[Task item]:
Your task is to print all of the entries exactly, though the pictures should not be included.

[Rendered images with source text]
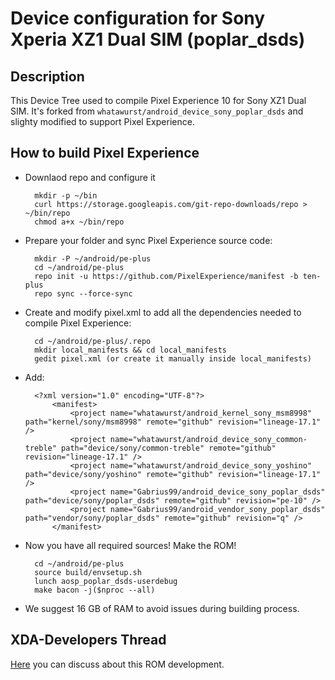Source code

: Device configuration for Sony Xperia XZ1 Dual SIM (poplar_dsds)
========================================================

Description
-----------

This Device Tree used to compile Pixel Experience 10 for Sony XZ1 Dual SIM.
It's forked from `whatawurst/android_device_sony_poplar_dsds` and slighty modified to support Pixel Experience.

How to build Pixel Experience
-----------------------------

* Downlaod repo and configure it

        mkdir -p ~/bin
        curl https://storage.googleapis.com/git-repo-downloads/repo > ~/bin/repo
        chmod a+x ~/bin/repo

* Prepare your folder and sync Pixel Experience source code:

        mkdir -P ~/android/pe-plus
        cd ~/android/pe-plus
        repo init -u https://github.com/PixelExperience/manifest -b ten-plus
        repo sync --force-sync

* Create and modify pixel.xml to add all the dependencies needed to compile Pixel Experience:

        cd ~/android/pe-plus/.repo
        mkdir local_manifests && cd local_manifests
        gedit pixel.xml (or create it manually inside local_manifests)

* Add:

        <?xml version="1.0" encoding="UTF-8"?>
            <manifest>
                <project name="whatawurst/android_kernel_sony_msm8998" path="kernel/sony/msm8998" remote="github" revision="lineage-17.1" />
                <project name="whatawurst/android_device_sony_common-treble" path="device/sony/common-treble" remote="github" revision="lineage-17.1" />
                <project name="whatawurst/android_device_sony_yoshino"  path="device/sony/yoshino" remote="github" revision="lineage-17.1" />
                <project name="Gabrius99/android_device_sony_poplar_dsds" path="device/sony/poplar_dsds" remote="github" revision="pe-10" />
                <project name="Gabrius99/android_vendor_sony_poplar_dsds" path="vendor/sony/poplar_dsds" remote="github" revision="q" />
            </manifest>

* Now you have all required sources! Make the ROM!

        cd ~/android/pe-plus
        source build/envsetup.sh
        lunch aosp_poplar_dsds-userdebug
        make bacon -j($nproc --all)

* We suggest 16 GB of RAM to avoid issues during building process.

XDA-Developers Thread
---------------------

[Here](https://forum.xda-developers.com/xperia-xz1/development/rom-unofficial-pixelexperience-plus-t4145661) you can discuss about this ROM development.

[Worked solution]:
Source code

: Device configuration for Sony Xperia XZ1 Dual SIM (poplar_dsds)
========================================================

Description
-----------

This Device Tree used to compile Pixel Experience 10 for Sony XZ1 Dual SIM.
It's forked from `whatawurst/android_device_sony_poplar_dsds` and slighty modified to support Pixel Experience.

How to build Pixel Experience
-----------------------------

* Downlaod repo and configure it

        mkdir -p ~/bin
        curl https://storage.googleapis.com/git-repo-downloads/repo > ~/bin/repo
        chmod a+x ~/bin/repo

* Prepare your folder and sync Pixel Experience source code:

        mkdir -P ~/android/pe-plus
        cd ~/android/pe-plus
        repo init -u https://github.com/PixelExperience/manifest -b ten-plus
        repo sync --force-sync

* Create and modify pixel.xml to add all the dependencies needed to compile Pixel Experience:

        cd ~/android/pe-plus/.repo
        mkdir local_manifests && cd local_manifests
        gedit pixel.xml (or create it manually inside local_manifests)

* Add:

        <?xml version="1.0" encoding="UTF-8"?>
            <manifest>
                <project name="whatawurst/android_kernel_sony_msm8998" path="kernel/sony/msm8998" remote="github" revision="lineage-17.1" />
                <project name="whatawurst/android_device_sony_common-treble" path="device/sony/common-treble" remote="github" revision="lineage-17.1" />
                <project name="whatawurst/android_device_sony_yoshino"  path="device/sony/yoshino" remote="github" revision="lineage-17.1" />
                <project name="Gabrius99/android_device_sony_poplar_dsds" path="device/sony/poplar_dsds" remote="github" revision="pe-10" />
                <project name="Gabrius99/android_vendor_sony_poplar_dsds" path="vendor/sony/poplar_dsds" remote="github" revision="q" />
            </manifest>

* Now you have all required sources! Make the ROM!

        cd ~/android/pe-plus
        source build/envsetup.sh
        lunch aosp_poplar_dsds-userdebug
        make bacon -j($nproc --all)

* We suggest 16 GB of RAM to avoid issues during building process.

XDA-Developers Thread
---------------------

[Here](https://forum.xda-developers.com/xperia-xz1/development/rom-unofficial-pixelexperience-plus-t4145661) you can discuss about this ROM development.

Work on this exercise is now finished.